The metaphor is exact. Macduff’s grief is to be sharpened, not absorbed – to become the cutting edge of the vengeance that will, in the play’s broader arc, kill Macbeth. The page-level reading is sympathetic: Malcolm is doing the necessary work of converting a personal tragedy into the engine of legitimate restoration, and the response demonstrates his fitness for a kingship that depends on exactly this capacity. The complicating reading is more pointed: Malcolm’s instinct is to instrumentalise grief before Macduff has had the space to feel it, and Macduff’s gentle correction – "I shall do so; / But I must also feel it as a man" – is the play’s quiet evidence that Malcolm’s political register is, at this moment, insufficient on its own. By the play’s end, on the evidence of his closing speech, Malcolm has absorbed the lesson Macduff has taught him.
What does Malcolm’s final speech signify for the future of Scotland?
The A5S8 closing speech reconstitutes the political order on the foundation that Macbeth’s regicide had violated. Macduff has entered with Macbeth’s severed head and proclaimed Malcolm king, the assembled thanes have confirmed the accession with "Hail, King of Scotland!", and the floor is open for Malcolm’s first speech as monarch.

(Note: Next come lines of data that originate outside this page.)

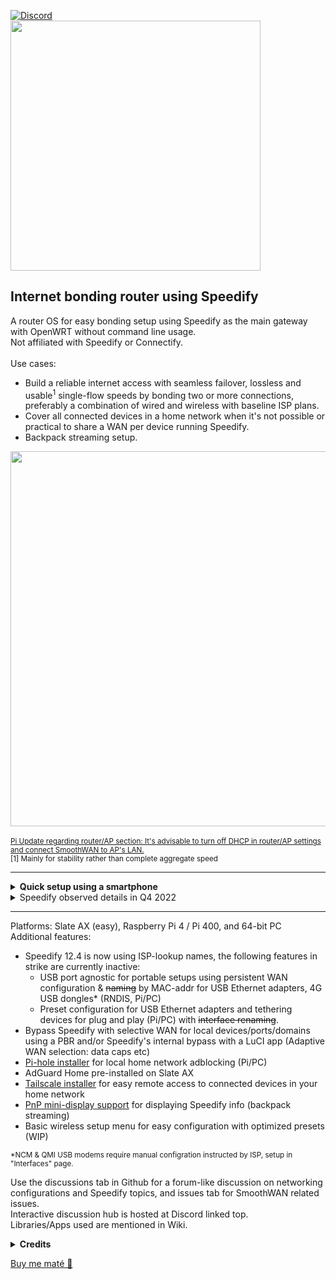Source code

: [![Discord](https://badgen.net/discord/members/AxSSjpgwjx)](https://discord.gg/AxSSjpgwjx)   
<img src="https://user-images.githubusercontent.com/96490382/185179903-4cbac04d-d0f7-47e2-b81a-167803205d33.png" width="400"/>

## Internet bonding router using Speedify
A router OS for easy bonding setup using Speedify as the main gateway with OpenWRT without command line usage. <br>Not affiliated with Speedify or Connectify.<br>
<br>
Use cases: 
- Build a reliable internet access with seamless failover, lossless and usable<sup>1</sup> single-flow speeds by bonding two or more connections, preferably a combination of wired and wireless with baseline ISP plans.
- Cover all connected devices in a home network when it's not possible or practical to share a WAN per device running Speedify.  
- Backpack streaming setup.
  
<img src="https://raw.githubusercontent.com/TalalMash/SmoothWAN-web/main/smoothwan-illust.drawio.svg" width="600"/> <br>  
<sub>[Pi Update regarding router/AP section: It's advisable to turn off DHCP in router/AP settings and connect SmoothWAN to AP's LAN.](https://github.com/TalalMash/SmoothWAN/discussions/18#discussioncomment-2521688)</sub>  
<sub>[1] Mainly for stability rather than complete aggregate speed</sub>
  
 ***
  
<details>
  <summary><b>Quick setup using a smartphone</b></summary>  
<b>Note:</b> Slate AX is recommended for ease of use due to built in stable Wi-Fi adapters, no extra hardware is needed.<br>
- Download and follow the instructions from "Releases" page. <br>
- Connect your hardware in a similiar way to this example: <br>
<img src="https://github.com/TalalMash/SmoothWAN-web/raw/main/Basic%20Setup%20Guide%20assets/1a.svg" width="400"/>
<img src="https://github.com/TalalMash/SmoothWAN-web/raw/main/Basic%20Setup%20Guide%20assets/1slate.svg" width="400"/><br>
- The Pi/Slate is now broadcasting as a Wi-Fi access point for easy configuration, connect to "SmoothWAN Setup", password: "brassworld": <br>
<img src="https://github.com/TalalMash/SmoothWAN-web/raw/main/Basic%20Setup%20Guide%20assets/1.png" width="300"/> <br>
- Visit: http://172.17.17.2 there is no password set: <br>
<img src="https://github.com/TalalMash/SmoothWAN-web/raw/main/Basic%20Setup%20Guide%20assets/2.png" width="300"/> <br>
<img src="https://github.com/TalalMash/SmoothWAN-web/raw/main/Basic%20Setup%20Guide%20assets/3.png" width="300"/> <br>
- You will be greeted with brief instructions in the UI, setup Speedify: <br>
<img src="https://github.com/TalalMash/SmoothWAN-web/raw/main/Basic%20Setup%20Guide%20assets/4.png" width="300"/> <br>
- Click "Trigger Install/Update": <br>
<img src="https://github.com/TalalMash/SmoothWAN-web/raw/main/Basic%20Setup%20Guide%20assets/5.png" width="300"/> <br>
- Click "View Log" tab, it will show "Speedify is installed" at the end of the log after few seconds: <br>
<img src="https://github.com/TalalMash/SmoothWAN-web/raw/main/Basic%20Setup%20Guide%20assets/6.png" width="300"/> <br>
- Head to Status->Overview: <br>
<img src="https://github.com/TalalMash/SmoothWAN-web/raw/main/Basic%20Setup%20Guide%20assets/7.png" width="300"/> <br>
- Speedify app is now installed, login: <br>
<img src="https://github.com/TalalMash/SmoothWAN-web/raw/main/Basic%20Setup%20Guide%20assets/8.png" width="300"/> <br>
- Setup a password for SmoothWAN admin page in System->Administration <br>
- All done, enjoy a reliable internet. <br>

***

- <b>Extra</b>: to change the USB ports / WAN name, head to Interfaces->Multi-WAN USB: <br> 
<img src="https://github.com/TalalMash/SmoothWAN-web/raw/main/Basic%20Setup%20Guide%20assets/11.png" width="300"/> <br>
<img src="https://github.com/TalalMash/SmoothWAN-web/raw/main/Basic%20Setup%20Guide%20assets/12.png" width="300"/> <br>
<img src="https://github.com/TalalMash/SmoothWAN-web/raw/main/Basic%20Setup%20Guide%20assets/13.png" width="300"/> <br>
- <b>Pi specifics:</b>
  - Connect and configure a Wi-Fi AP/router if needed, the internal Wi-Fi of the Pi is unstable for general use, connect using RPi4's Ethernet port to a configured AP/router [(more info)](https://github.com/TalalMash/SmoothWAN/discussions/18#discussioncomment-2521688): <br>
<img src="https://github.com/TalalMash/SmoothWAN-web/raw/main/Basic%20Setup%20Guide%20assets/2a.svg" width="300"/> <br>
  - After connecting your mobile over the Wi-Fi AP/router, head over to Network->Wireless and disable Pi's Wi-Fi: <br>
<img src="https://github.com/TalalMash/SmoothWAN-web/raw/main/Basic%20Setup%20Guide%20assets/9.png" width="300"/> <br>
<img src="https://github.com/TalalMash/SmoothWAN-web/raw/main/Basic%20Setup%20Guide%20assets/10.png" width="800"/> <br>

</details>

<details> 
<summary>Speedify observed details in Q4 2022</summary>

- Relatively affordable and does not require setting up a server. <br>
- Includes optimization for non-livestreaming services.  <br>
- Instant server region selection for region restricted services and multiple backup public servers. <br>
- Application aware conditioning: sensitive streams packets are duplicated across WANs and prioritized for VoIP, video calls, streaming, and games for seamless failover and lossless connectivity even when combining lossy WANs. While non-sensitive streams packets are aggregated across WANs for the speed of the total combined WANs, and bulk downloads using single sockets are aggregated. Sensitive streams are also aggregated with high quality sources. <br>
- Per WAN quality rating system that's based on jitter, latency, stability, and speed variations over a period of time to prevent an unstable WAN from impacting total aggregation performance. e.g WAN resume and suspend delay is increased on multiple failures, poor connections will be removed from aggregation and used for backup etc. <br>
- Per WAN VPN transport protocols for optimal connectivity when used with strict ISPs or poor middleboxes, used protocols: HTTPS(disguises as web browsing), UDP, TCP, TCP Multiple. <br>
- "TCP Multiple" transport protocol as known as parallel transfer sockets allows maximum speed to be achieved on high latency, lossy, and far region VPN servers (with loss based CCA host settings and out-of-order packets). Also circumvents poor ISP restrictions. <br>
- Quick packet aggregation weighing for largely asymmetric and heterogenous WANs. Slowly adapts to speed variations when using cellular/wireless. <br>
- Low out of order packet delivery on aggregation, needed for single socket TCP connection performance. <br>
- An option for using a WAN for speed boosts only and backup only mode, data consumption usage depends on primary WAN quality rating in backup mode for seamless failover. <br>
- Switching critical settings such as protocols, modes, and adding or removing WANs without disruption. <br>
- TCP transport modes with low RTT and low TCP-over-TCP overhead. <br>

  
</details>
  
 ***
  
Platforms: Slate AX (easy), Raspberry Pi 4 / Pi 400, and 64-bit PC
<br>
Additional features: 
-  Speedify 12.4 is now using ISP-lookup names, the following features in strike are currently inactive:
    -  USB port agnostic for portable setups using persistent WAN configuration & ~~naming~~ by MAC-addr for USB Ethernet adapters, 4G USB dongles* (RNDIS, Pi/PC)  
    -  Preset configuration for USB Ethernet adapters and tethering devices for plug and play (Pi/PC) with ~~interface renaming~~.  
-  Bypass Speedify with selective WAN for local devices/ports/domains using a PBR and/or Speedify's internal bypass with a LuCI app (Adaptive WAN selection: data caps etc) 
-  [Pi-hole installer](https://github.com/TalalMash/SmoothWAN/wiki/Setting-up-Pi-hole) for local home network adblocking (Pi/PC)  
-  AdGuard Home pre-installed on Slate AX
-  [Tailscale installer](https://github.com/TalalMash/SmoothWAN/wiki/Setting-up-Tailscale) for easy remote access to connected devices in your home network  
-  [PnP mini-display support](https://github.com/TalalMash/SmoothWAN/wiki/Setting-up-OLED-display-for-stats-(RPi4)) for displaying Speedify info (backpack streaming)  
-  Basic wireless setup menu for easy configuration with optimized presets (WIP)  
  
<sub>*NCM & QMI USB modems require manual configration instructed by ISP, setup in "Interfaces" page.</sub>


Use the discussions tab in Github for a forum-like discussion on networking configurations and Speedify topics, and issues tab for SmoothWAN related issues.  
Interactive discussion hub is hosted at Discord linked top. <br>
Libraries/Apps used are mentioned in Wiki. <br>

<details> 
  <summary><b>Credits</b></summary>
  @: Github - d@: Discord - a@:anonymous <br>
  <b>Donors(a-z):</b>  <br>
  @bt61 d@FloppyDisk @hle5128 d@mattmatt a@Max** d@pedro84 a@Ron** @tadgill d@sqlazer <br>
</details>

[Buy me maté 🧉](https://www.paypal.com/paypalme/talalmsb/1)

Malcolm’s first decision is to reward the loyal nobles, elevating the Scottish thanedoms to the new English title of "earl" – a structural realignment with the English political vocabulary credited historically to Malcolm III Canmore. His second is the recall of the exiled friends "that fled the snares of watchful tyranny," the reversal of the network of spies through which Macbeth had ruled. His third is the public commitment to justice, in which he names Macbeth and Lady Macbeth with the formal denunciations that establish the moral framework within which the previous reign will be remembered:
Producing forth the cruel ministers
Of this dead butcher and his fiend-like queen,
Who, as ’tis thought, by self and violent hands
Took off her life…
(Act 5, Scene 8)
Shakespeare Retold (Modern Verse)
And seeking justice for the cruel agents
Of this dead butcher and his wretched queen,
Who, it’s assumed, by her own violent hand
Took her own life…
The phrases "dead butcher" and "fiend-like queen" are the formal historical record being established in real time: the previous reign is named as illegitimate, criminal, and over. The closing invitation – "So thanks to all at once and to each one, / Whom we invite to see us crowned at Scone" – completes the arc the play has traced since A1S2, ending with a public coronation witnessed by the surviving thanes and grounded in the legitimate succession Duncan had named. The deeper question, which Susan Snyder’s Folger reading raises, is whether the restoration is morally as well as politically complete: Malcolm’s A4S3 self-accusations leave a residue that the closing speech’s formal courtesy does not entirely dispel, and the play permits both the sympathetic "ideal king" reading and the more pointed one.